* TASK DIRECTIONS *
Your task is to find every line of the listing that includes "nouveau" and copy it.

——————————

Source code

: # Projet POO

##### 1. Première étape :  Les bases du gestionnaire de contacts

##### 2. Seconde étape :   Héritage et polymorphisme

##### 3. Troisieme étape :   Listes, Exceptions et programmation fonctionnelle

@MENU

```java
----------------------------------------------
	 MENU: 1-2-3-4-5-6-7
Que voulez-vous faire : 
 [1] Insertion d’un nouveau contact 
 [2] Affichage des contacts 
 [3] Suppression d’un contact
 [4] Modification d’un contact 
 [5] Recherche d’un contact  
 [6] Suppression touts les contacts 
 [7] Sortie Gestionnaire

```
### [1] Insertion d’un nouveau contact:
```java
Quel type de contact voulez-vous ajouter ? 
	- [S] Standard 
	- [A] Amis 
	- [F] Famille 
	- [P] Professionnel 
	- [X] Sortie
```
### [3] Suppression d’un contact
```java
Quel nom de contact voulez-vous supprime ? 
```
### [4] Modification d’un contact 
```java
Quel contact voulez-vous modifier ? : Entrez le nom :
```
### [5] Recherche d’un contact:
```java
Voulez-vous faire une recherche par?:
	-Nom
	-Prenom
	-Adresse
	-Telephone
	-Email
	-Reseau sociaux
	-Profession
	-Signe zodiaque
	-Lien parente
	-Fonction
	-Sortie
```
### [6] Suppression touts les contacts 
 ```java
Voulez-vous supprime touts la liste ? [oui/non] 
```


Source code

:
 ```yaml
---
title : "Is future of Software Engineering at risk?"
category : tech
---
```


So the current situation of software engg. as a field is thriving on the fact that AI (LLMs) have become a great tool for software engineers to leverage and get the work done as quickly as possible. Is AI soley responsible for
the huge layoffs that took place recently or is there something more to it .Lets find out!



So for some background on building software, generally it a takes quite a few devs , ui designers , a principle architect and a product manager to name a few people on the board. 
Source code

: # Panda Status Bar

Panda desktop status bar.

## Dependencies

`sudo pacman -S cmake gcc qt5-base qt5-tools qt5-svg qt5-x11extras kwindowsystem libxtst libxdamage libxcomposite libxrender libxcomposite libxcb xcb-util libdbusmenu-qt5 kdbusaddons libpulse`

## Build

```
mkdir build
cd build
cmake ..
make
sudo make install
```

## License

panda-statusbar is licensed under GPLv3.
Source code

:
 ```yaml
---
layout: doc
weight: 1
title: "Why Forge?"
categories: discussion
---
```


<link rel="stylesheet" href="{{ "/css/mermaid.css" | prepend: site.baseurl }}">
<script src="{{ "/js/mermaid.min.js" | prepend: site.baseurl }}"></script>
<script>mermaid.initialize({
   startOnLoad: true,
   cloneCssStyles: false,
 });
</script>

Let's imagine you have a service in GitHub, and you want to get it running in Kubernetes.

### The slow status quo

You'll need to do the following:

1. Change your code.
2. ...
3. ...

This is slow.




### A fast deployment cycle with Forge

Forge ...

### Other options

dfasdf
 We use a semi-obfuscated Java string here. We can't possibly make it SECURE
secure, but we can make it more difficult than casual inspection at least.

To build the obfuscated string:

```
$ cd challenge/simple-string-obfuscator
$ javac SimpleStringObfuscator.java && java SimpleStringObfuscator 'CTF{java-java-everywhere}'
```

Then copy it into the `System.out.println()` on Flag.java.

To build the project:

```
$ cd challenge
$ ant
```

——————————

* RESPONSE AREA *
 [1] Insertion d’un nouveau contact 
### [1] Insertion d’un nouveau contact:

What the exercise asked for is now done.